INFORMATION GIVEN Start Marker
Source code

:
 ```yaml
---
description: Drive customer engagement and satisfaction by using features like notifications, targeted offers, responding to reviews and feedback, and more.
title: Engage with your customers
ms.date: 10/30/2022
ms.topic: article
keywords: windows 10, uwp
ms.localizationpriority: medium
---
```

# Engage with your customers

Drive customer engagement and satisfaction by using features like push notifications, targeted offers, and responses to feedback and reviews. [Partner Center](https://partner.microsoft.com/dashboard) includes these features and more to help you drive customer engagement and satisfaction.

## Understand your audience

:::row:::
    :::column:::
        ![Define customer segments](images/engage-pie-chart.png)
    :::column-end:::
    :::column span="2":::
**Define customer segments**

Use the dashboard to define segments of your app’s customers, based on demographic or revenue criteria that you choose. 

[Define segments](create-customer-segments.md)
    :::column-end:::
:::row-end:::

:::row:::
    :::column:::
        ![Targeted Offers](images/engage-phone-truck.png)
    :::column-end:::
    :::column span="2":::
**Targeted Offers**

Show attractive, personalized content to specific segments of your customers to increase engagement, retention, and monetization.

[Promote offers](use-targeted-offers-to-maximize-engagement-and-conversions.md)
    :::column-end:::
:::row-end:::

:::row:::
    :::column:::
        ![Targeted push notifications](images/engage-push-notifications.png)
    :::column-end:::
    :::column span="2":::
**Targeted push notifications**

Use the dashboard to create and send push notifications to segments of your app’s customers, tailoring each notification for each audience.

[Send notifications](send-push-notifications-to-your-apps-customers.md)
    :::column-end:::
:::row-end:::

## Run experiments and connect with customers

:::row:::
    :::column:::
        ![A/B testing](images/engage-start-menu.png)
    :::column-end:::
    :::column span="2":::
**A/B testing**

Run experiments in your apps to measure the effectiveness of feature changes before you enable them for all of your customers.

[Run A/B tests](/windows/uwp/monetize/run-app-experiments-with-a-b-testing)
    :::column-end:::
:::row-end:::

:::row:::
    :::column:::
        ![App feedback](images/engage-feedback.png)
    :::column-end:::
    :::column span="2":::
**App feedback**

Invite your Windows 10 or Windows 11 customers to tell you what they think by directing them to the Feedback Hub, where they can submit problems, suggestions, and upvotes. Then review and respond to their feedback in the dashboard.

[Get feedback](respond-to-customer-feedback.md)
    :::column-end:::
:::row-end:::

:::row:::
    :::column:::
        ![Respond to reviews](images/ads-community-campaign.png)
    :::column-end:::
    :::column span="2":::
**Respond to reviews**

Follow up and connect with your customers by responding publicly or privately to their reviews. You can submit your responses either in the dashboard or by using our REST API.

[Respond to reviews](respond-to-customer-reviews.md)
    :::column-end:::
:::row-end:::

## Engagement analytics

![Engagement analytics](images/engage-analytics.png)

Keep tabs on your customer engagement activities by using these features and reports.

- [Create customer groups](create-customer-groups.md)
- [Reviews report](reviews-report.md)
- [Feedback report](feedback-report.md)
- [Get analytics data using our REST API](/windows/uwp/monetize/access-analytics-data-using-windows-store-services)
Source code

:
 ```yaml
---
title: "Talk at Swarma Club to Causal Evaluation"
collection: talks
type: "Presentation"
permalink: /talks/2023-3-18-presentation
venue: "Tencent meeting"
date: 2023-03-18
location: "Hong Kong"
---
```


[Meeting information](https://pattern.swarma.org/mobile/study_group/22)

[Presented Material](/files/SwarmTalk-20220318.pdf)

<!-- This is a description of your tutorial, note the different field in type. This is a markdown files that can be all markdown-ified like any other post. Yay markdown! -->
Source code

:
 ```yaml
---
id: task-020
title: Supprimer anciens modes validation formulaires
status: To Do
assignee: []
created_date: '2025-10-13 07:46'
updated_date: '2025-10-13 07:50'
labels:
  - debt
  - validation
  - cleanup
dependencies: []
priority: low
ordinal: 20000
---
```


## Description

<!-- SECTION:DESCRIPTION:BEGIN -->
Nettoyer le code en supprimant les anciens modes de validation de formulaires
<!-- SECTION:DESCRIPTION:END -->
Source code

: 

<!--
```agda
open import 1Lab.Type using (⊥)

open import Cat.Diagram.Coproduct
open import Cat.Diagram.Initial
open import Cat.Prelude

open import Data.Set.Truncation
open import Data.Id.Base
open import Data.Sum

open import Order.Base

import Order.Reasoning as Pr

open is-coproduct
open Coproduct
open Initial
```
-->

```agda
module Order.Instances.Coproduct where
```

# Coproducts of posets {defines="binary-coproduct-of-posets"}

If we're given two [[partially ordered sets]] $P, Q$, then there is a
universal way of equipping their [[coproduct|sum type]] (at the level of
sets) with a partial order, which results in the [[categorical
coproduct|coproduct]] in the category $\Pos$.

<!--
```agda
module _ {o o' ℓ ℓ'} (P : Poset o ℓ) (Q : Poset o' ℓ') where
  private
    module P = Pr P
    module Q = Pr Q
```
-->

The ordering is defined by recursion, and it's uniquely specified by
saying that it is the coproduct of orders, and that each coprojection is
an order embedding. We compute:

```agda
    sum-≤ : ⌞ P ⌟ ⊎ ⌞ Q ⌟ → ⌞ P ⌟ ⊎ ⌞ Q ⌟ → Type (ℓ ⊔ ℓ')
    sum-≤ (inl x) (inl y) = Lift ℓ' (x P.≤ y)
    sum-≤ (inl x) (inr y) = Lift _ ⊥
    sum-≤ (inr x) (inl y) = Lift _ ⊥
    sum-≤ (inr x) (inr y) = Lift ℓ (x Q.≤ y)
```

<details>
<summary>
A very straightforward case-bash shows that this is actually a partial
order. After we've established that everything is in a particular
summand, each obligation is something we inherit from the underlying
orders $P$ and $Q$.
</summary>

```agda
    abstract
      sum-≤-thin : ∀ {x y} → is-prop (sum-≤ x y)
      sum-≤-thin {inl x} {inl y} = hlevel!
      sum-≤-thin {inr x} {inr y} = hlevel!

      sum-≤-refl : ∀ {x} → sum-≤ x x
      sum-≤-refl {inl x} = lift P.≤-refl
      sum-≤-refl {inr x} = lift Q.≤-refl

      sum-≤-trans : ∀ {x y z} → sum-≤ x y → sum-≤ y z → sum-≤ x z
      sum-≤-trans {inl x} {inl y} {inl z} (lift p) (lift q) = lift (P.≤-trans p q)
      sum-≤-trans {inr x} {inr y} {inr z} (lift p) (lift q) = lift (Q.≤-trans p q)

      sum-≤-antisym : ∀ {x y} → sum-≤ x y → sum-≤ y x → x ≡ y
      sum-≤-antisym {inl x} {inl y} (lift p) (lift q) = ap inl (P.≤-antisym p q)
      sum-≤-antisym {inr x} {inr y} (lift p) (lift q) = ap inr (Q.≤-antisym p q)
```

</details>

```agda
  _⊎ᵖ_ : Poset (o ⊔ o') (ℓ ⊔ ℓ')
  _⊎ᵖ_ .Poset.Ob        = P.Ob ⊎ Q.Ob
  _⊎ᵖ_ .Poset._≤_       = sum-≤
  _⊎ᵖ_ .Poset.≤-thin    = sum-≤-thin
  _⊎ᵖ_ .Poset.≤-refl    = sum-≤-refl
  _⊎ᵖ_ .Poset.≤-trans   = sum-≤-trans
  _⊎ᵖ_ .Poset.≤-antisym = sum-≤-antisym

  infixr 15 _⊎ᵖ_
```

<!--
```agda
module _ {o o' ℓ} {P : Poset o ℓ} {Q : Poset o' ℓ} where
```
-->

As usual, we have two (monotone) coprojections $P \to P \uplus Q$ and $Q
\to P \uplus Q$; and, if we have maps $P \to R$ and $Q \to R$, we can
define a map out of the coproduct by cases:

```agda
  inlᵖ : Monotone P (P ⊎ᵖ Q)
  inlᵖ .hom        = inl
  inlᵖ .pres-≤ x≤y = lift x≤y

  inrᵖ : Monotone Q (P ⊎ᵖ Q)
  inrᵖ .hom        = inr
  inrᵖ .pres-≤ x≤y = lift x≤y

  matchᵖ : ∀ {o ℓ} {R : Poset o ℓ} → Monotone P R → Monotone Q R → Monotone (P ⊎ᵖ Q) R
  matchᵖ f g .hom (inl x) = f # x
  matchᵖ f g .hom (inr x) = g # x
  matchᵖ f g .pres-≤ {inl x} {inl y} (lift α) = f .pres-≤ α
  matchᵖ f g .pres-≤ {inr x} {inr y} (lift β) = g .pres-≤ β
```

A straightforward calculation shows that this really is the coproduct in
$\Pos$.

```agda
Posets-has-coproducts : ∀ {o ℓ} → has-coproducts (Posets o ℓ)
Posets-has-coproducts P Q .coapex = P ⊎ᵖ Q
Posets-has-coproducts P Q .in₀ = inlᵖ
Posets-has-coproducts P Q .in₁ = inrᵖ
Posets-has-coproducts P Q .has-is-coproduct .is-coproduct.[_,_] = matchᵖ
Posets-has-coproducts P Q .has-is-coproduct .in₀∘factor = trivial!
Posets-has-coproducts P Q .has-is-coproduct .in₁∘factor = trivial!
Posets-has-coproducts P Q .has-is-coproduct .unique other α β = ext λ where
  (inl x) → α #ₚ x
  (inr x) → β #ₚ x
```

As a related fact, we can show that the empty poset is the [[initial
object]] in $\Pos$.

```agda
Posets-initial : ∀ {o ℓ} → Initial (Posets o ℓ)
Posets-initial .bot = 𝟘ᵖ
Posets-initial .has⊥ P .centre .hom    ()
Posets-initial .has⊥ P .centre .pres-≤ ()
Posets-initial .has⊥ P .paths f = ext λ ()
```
INFORMATION GIVEN End Marker
[DESCRIPTION OF THE TASK]
Write out exactly the lines of the entries above that run from the line containing "As a related" through the last line, including both.

[SOLUTION FOR THIS TASK]
As a related fact, we can show that the empty poset is the [[initial
object]] in $\Pos$.

```agda
Posets-initial : ∀ {o ℓ} → Initial (Posets o ℓ)
Posets-initial .bot = 𝟘ᵖ
Posets-initial .has⊥ P .centre .hom    ()
Posets-initial .has⊥ P .centre .pres-≤ ()
Posets-initial .has⊥ P .paths f = ext λ ()
```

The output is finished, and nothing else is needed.